*** Opening Provided entries ***

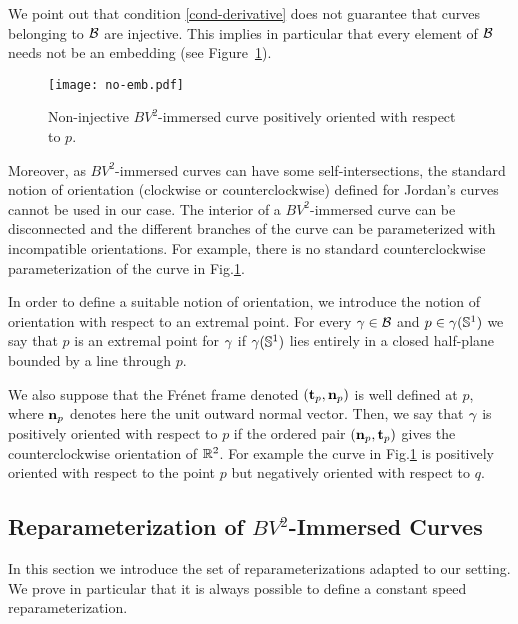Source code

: \begin{rem}\label{properties}

We point out that condition \eqref{cond-derivative} does not guarantee that curves belonging to  $\mathcal{B}$ are injective. 
This implies in particular that every element of  $\mathcal{B}$ needs not  be  an embedding (see Figure~\ref{not-emb}).

\begin{figure}[h!]
\centering
\texttt{[image: no-emb.pdf]}
%
\caption{\label{not-emb} Non-injective $BV^2$-immersed curve positively oriented with respect to $p$.}
\end{figure}




Moreover, as $BV^2$-immersed curves can have some self-intersections,  the standard notion of orientation (clockwise or counterclockwise) defined for Jordan's curves cannot be used in our case. The interior of a $BV^2$-immersed curve can be disconnected and the different branches of the curve can be parameterized with incompatible orientations. For example, there is no  standard counterclockwise parameterization of the curve in Fig.\ref{not-emb}.

In order to define a suitable notion of orientation, we introduce the notion of orientation with respect to an extremal point. For every $\gamma\in \mathcal{B}$ and $p\in \gamma(\mathbb{S}^1)$ we say that $p$ is an extremal point for $\gamma$ if $\gamma(\mathbb{S}^1)$ lies  entirely in a closed half-plane bounded by a line
through $p$. 

We also suppose that the Fr\'{e}net frame denoted $({\bf t}_p, {\bf n}_p)$ is well defined at $p$, where ${\bf n}_p$ denotes here the unit outward normal vector. Then, we say that $\gamma$ is positively oriented with respect to $p$ if  the ordered pair $({\bf n}_p, {\bf t}_p)$ gives the
counterclockwise orientation of ${\mathbb R}^2$. 
For example the curve in  Fig.\ref{not-emb} is positively oriented with respect to the point $p$ but negatively oriented with respect to $q$.

\end{rem}


\subsection{Reparameterization of $BV^2$-Immersed Curves}\label{repa}

In this section we introduce the set of reparameterizations adapted to  our setting. We prove in particular that it is always possible to define a constant speed reparameterization.

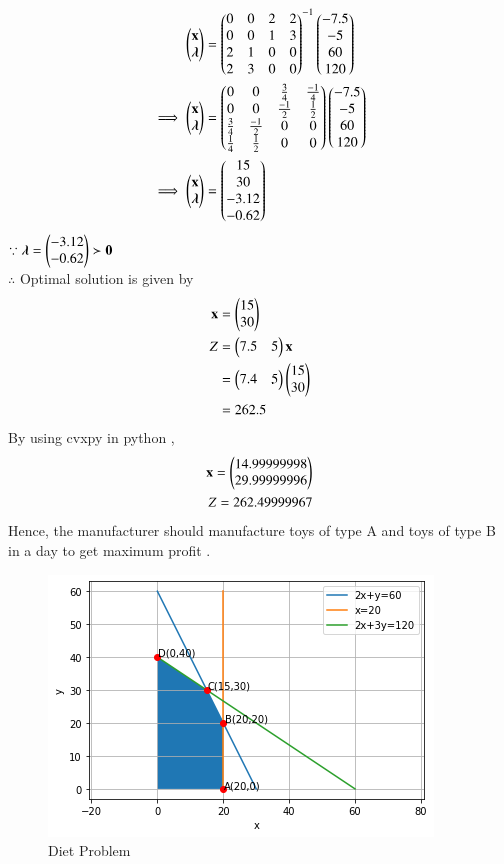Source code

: \documentclass[journal,12pt,twocolumn]{IEEEtran}
\begin{document}
\begin{align}
    \begin{pmatrix}\mathbf{x} \\ \boldsymbol{\lambda}\end{pmatrix} &= \begin{pmatrix}0 & 0 & 2 & 2 \\ 0 & 0 & 1 & 3 \\ 2 & 1 & 0 & 0 \\ 2 & 3 & 0 & 0\end{pmatrix}^{-1}\begin{pmatrix}-7.5 \\ -5 \\ 60 \\ 120\end{pmatrix}
    \\
    \implies   \begin{pmatrix}\mathbf{x} \\ \boldsymbol{\lambda}\end{pmatrix} &= \begin{pmatrix}0 & 0 & \frac{3}{4} & \frac{-1}{4} \\ 0 & 0 & \frac{-1}{2} & \frac{1}{2} \\ \frac{3}{4} & \frac{-1}{2} & 0 & 0 \\ \frac{1}{4} & \frac{1}{2} & 0 & 0\end{pmatrix}\begin{pmatrix}-7.5 \\ -5 \\ 60 \\ 120\end{pmatrix}
    \\
    \implies \begin{pmatrix}\mathbf{x} \\ \boldsymbol{\lambda}\end{pmatrix} &= \begin{pmatrix}15 \\ 30 \\ -3.12 \\ -0.62\end{pmatrix}
\end{align}
$\because \boldsymbol{\lambda}=\begin{pmatrix}-3.12 \\ -0.62\end{pmatrix} \succ \mathbf{0} $
\\
$\therefore$ Optimal solution is given by
\begin{align}
    \mathbf{x} &= \begin{pmatrix}15\\30\end{pmatrix} \\
    Z &= \begin{pmatrix}7.5 & 5\end{pmatrix}\mathbf{x} \\
    &= \begin{pmatrix}7.4 & 5\end{pmatrix}\begin{pmatrix}15 \\ 30\end{pmatrix} \\
    &= 262.5
\end{align}
By using cvxpy in python ,
\begin{align}
    \mathbf{x}=\begin{pmatrix}14.99999998\\29.99999996\end{pmatrix}\\
    Z = 262.49999967
\end{align}
Hence, the manufacturer should manufacture  toys of type A and  toys of type B in a day to get maximum profit .
\begin{figure}[!ht]
\centering
\includegraphics[width=\columnwidth]{Figure10}
\caption{Diet Problem}
\label{fig:toy problem}	
\end{figure}
\end{document}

*** Closing Provided entries ***

- Task requirements: Copy each line of the listing that carries the word "lambda".

- Your solution:
    \begin{pmatrix}\mathbf{x} \\ \boldsymbol{\lambda}\end{pmatrix} &= \begin{pmatrix}0 & 0 & 2 & 2 \\ 0 & 0 & 1 & 3 \\ 2 & 1 & 0 & 0 \\ 2 & 3 & 0 & 0\end{pmatrix}^{-1}\begin{pmatrix}-7.5 \\ -5 \\ 60 \\ 120\end{pmatrix}
    \implies   \begin{pmatrix}\mathbf{x} \\ \boldsymbol{\lambda}\end{pmatrix} &= \begin{pmatrix}0 & 0 & \frac{3}{4} & \frac{-1}{4} \\ 0 & 0 & \frac{-1}{2} & \frac{1}{2} \\ \frac{3}{4} & \frac{-1}{2} & 0 & 0 \\ \frac{1}{4} & \frac{1}{2} & 0 & 0\end{pmatrix}\begin{pmatrix}-7.5 \\ -5 \\ 60 \\ 120\end{pmatrix}
    \implies \begin{pmatrix}\mathbf{x} \\ \boldsymbol{\lambda}\end{pmatrix} &= \begin{pmatrix}15 \\ 30 \\ -3.12 \\ -0.62\end{pmatrix}
$\because \boldsymbol{\lambda}=\begin{pmatrix}-3.12 \\ -0.62\end{pmatrix} \succ \mathbf{0} $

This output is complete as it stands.